====== Data for this task

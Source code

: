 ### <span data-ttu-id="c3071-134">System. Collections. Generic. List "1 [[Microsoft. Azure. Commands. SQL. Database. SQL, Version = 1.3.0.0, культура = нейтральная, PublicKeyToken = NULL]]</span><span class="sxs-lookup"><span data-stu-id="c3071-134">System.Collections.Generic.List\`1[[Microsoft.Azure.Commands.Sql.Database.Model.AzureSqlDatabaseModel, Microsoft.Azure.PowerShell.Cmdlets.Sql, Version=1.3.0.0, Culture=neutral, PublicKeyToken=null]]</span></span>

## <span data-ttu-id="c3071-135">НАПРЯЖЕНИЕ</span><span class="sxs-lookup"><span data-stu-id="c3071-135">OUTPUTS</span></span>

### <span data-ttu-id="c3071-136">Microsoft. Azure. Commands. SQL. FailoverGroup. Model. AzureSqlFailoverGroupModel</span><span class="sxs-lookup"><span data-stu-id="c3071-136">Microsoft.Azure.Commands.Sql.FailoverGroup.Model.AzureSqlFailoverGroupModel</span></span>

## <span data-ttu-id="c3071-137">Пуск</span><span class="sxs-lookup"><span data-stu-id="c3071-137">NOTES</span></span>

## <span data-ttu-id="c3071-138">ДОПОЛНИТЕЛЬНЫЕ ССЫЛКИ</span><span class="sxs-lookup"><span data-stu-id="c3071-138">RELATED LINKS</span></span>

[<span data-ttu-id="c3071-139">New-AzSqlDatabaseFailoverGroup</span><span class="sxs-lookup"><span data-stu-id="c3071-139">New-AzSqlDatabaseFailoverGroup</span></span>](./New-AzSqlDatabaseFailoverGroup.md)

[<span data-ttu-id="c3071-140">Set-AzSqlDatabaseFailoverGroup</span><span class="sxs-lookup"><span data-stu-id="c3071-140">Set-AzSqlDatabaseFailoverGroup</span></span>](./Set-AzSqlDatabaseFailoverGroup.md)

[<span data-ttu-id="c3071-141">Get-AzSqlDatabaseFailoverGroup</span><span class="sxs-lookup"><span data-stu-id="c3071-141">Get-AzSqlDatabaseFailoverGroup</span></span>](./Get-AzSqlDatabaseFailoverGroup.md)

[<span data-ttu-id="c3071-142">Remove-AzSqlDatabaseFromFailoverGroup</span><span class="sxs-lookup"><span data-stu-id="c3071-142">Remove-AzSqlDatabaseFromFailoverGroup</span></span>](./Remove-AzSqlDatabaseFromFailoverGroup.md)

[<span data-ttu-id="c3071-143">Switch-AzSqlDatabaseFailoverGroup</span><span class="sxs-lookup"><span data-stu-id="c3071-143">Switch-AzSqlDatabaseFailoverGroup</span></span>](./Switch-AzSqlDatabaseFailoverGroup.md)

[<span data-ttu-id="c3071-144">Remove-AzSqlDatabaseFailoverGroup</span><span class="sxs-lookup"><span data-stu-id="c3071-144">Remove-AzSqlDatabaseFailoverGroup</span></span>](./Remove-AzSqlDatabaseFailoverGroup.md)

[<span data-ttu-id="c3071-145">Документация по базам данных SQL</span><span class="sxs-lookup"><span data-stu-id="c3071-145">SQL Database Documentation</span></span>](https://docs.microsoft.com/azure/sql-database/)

============

- Exercise details
Each line in the entries above that includes the string "Remove" should be extracted.

- Response
[<span data-ttu-id="c3071-142">Remove-AzSqlDatabaseFromFailoverGroup</span><span class="sxs-lookup"><span data-stu-id="c3071-142">Remove-AzSqlDatabaseFromFailoverGroup</span></span>](./Remove-AzSqlDatabaseFromFailoverGroup.md)
[<span data-ttu-id="c3071-144">Remove-AzSqlDatabaseFailoverGroup</span><span class="sxs-lookup"><span data-stu-id="c3071-144">Remove-AzSqlDatabaseFailoverGroup</span></span>](./Remove-AzSqlDatabaseFailoverGroup.md)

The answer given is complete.